• **EXERCISE INSTRUCTIONS**
Would you reproduce exactly the lines below from the one holding "Ambient light (as" through the one holding "image-based lighting. Unlike", inclusive, and no others?
===== MATERIAL FOR THIS TASK
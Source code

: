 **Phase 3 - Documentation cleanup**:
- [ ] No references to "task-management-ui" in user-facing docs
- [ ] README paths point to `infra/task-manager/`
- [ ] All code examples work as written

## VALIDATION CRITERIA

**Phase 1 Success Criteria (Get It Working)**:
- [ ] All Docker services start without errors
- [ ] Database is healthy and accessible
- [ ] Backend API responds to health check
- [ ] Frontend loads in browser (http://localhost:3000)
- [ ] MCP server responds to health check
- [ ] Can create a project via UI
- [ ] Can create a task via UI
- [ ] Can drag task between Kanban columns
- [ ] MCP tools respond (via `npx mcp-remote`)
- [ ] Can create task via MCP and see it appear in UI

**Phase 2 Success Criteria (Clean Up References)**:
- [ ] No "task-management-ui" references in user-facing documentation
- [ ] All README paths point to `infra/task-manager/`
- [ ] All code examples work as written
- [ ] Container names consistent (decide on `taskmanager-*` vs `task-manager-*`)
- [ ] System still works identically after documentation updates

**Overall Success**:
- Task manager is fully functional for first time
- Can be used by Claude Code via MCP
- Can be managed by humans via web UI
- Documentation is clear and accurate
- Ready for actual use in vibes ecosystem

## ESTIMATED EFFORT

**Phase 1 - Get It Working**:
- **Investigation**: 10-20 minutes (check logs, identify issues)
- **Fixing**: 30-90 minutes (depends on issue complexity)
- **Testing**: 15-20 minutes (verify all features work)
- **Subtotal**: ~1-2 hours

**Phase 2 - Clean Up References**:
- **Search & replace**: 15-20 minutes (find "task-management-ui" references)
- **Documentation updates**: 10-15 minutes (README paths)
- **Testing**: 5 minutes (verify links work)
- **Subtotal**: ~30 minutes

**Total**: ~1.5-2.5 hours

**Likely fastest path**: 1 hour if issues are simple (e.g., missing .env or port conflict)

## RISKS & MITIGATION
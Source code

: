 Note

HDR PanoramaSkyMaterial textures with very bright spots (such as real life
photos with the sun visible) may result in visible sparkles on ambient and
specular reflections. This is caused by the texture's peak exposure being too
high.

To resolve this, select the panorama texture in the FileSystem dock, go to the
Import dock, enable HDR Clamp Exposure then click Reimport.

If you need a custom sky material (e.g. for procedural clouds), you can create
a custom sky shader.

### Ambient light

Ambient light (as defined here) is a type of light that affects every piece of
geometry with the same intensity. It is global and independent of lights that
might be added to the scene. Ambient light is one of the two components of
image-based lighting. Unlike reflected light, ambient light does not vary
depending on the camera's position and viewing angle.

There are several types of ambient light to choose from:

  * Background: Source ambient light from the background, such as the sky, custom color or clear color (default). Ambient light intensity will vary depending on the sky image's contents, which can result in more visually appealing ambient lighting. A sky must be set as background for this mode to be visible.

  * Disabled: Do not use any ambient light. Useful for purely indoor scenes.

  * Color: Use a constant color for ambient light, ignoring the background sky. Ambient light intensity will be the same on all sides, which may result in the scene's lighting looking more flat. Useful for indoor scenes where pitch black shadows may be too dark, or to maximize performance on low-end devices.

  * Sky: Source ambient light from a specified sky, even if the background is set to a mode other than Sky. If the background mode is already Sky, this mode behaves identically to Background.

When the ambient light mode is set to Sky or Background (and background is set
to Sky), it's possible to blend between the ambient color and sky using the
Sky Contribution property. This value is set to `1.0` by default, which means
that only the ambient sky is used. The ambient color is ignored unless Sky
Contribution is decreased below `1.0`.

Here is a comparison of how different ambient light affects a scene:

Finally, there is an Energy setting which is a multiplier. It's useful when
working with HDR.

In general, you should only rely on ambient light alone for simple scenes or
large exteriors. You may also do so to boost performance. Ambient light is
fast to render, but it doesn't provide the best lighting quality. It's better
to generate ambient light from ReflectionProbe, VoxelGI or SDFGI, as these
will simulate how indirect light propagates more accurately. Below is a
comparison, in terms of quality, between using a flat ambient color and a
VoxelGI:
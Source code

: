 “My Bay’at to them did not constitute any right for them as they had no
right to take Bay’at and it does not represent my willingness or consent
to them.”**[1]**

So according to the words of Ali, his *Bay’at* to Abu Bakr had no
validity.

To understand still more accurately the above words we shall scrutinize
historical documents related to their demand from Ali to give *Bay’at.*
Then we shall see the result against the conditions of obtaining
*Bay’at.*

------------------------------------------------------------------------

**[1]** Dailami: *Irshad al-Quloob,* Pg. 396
==========
• **REPLY TO THE TASK**
Ambient light (as defined here) is a type of light that affects every piece of
geometry with the same intensity. It is global and independent of lights that
might be added to the scene. Ambient light is one of the two components of
image-based lighting. Unlike reflected light, ambient light does not vary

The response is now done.